Chào các bạn! Vì nhiều lý do từ nay Truyen2U chính thức đổi tên là Truyen247.Pro. Mong các bạn tiếp tục ủng hộ truy cập tên miền mới này nhé! Mãi yêu... ♥

F I V E

Mora terus berlari dalam wujud lumira bersama Zhora, mengikuti ashagre yang meluncur cepat dalam lompatan. Lorong rahasia itu sebenarnya seukuran tubuh catra, tetapi tak cukup memungkinkan untuk menggunakan sayap.

Mereka terus berlari cepat melalui beberapa belokan seperti labirin. Jika saja tak ada yang memandu, mungkin Mora tak akan pernah tahu, ia akan menuju ke mana.

Lorong rahasia yang bagus. Ini bisa berguna untuk penyelamatan diri. Ashagre cukup cerdik. Lumira hanya mengandalkan ruang bawah tanah saja sebagai lubang perlindungan selama ini, batin Mora.

Klan yang ia anggap kecil ternyata tak selemah yang dia kira. Mereka jauh lebih cerdik dalam membuat strategi pertahanan dan perlindungan.
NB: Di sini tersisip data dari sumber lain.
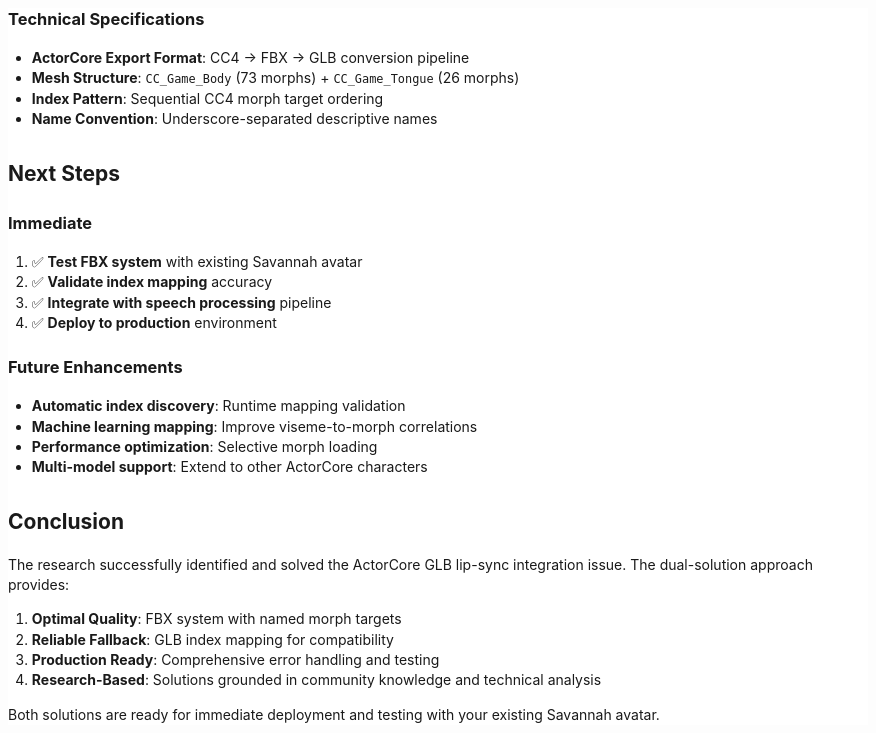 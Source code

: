 ### Technical Specifications
- **ActorCore Export Format**: CC4 → FBX → GLB conversion pipeline
- **Mesh Structure**: `CC_Game_Body` (73 morphs) + `CC_Game_Tongue` (26 morphs)
- **Index Pattern**: Sequential CC4 morph target ordering
- **Name Convention**: Underscore-separated descriptive names

## Next Steps

### Immediate
1. ✅ **Test FBX system** with existing Savannah avatar
2. ✅ **Validate index mapping** accuracy
3. ✅ **Integrate with speech processing** pipeline
4. ✅ **Deploy to production** environment

### Future Enhancements
- **Automatic index discovery**: Runtime mapping validation
- **Machine learning mapping**: Improve viseme-to-morph correlations
- **Performance optimization**: Selective morph loading
- **Multi-model support**: Extend to other ActorCore characters

## Conclusion

The research successfully identified and solved the ActorCore GLB lip-sync integration issue. The dual-solution approach provides:

1. **Optimal Quality**: FBX system with named morph targets
2. **Reliable Fallback**: GLB index mapping for compatibility
3. **Production Ready**: Comprehensive error handling and testing
4. **Research-Based**: Solutions grounded in community knowledge and technical analysis

Both solutions are ready for immediate deployment and testing with your existing Savannah avatar.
Setelah beberapa belokan, mereka memasuki sebuah lubang menganga yang merupakan pintu masuk ke ruang yang lebih besar. Mora tercengang melihat beberapa anak kecil tampak berkumpul di sana.

Ashagre yang memandu mereka menjelma kembali menjadi sosok Grea. Ia segera berbaur dengan sesamanya.
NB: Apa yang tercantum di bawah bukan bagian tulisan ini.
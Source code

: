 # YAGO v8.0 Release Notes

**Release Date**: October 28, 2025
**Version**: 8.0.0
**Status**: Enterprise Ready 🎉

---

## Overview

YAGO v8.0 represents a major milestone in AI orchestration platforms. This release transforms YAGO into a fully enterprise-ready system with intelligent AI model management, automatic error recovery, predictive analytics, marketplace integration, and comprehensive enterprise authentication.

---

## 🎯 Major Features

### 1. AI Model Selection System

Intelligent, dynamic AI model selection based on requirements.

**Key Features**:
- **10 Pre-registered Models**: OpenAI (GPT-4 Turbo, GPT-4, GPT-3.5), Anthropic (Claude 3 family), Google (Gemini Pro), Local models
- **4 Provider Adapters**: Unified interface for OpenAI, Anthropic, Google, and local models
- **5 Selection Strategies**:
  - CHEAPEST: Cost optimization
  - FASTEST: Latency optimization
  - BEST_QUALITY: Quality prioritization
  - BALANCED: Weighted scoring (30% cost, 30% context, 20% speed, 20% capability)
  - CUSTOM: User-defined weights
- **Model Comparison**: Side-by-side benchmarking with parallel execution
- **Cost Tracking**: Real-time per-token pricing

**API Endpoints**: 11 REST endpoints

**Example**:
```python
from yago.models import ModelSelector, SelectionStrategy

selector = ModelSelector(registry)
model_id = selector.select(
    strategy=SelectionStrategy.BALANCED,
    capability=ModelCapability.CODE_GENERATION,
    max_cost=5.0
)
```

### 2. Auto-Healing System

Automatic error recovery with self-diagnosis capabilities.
Mora dan Zhora saling pandang beberapa saat sebelum ikut beralih rupa dari wujud hewannya. Namun, kedua lumira itu hanya bisa duduk atau berjongkok karena tinggi ruangan itu ternyata lebih pendek dari tubuh mereka.

"Selamat datang di sarang utama ashagre," ujar Grea.

Mora mengerutkan kening. "Kenapa kau sangat percaya padaku, hingga menunjukkan lokasi sarang utama kalian?"

Ia diam-diam berpikir bahwa Grea sangat ceroboh. Bagaimana jika suatu saat mereka bermusuhan? Akan begitu mudah bagi lumira untuk menangkap mereka jika ada yang menjanjikan imbalan.

Grea tersenyum, menghampiri Mora dan Zhora. "Rahasiamu ada di tangan kami, kau ingat? Jika Asha atau aku membocorkan soal kesepakatan kita waktu itu pada Barrowl, apa kau pikir goowl masih akan memberi upah pada kalian untuk memburu kami?"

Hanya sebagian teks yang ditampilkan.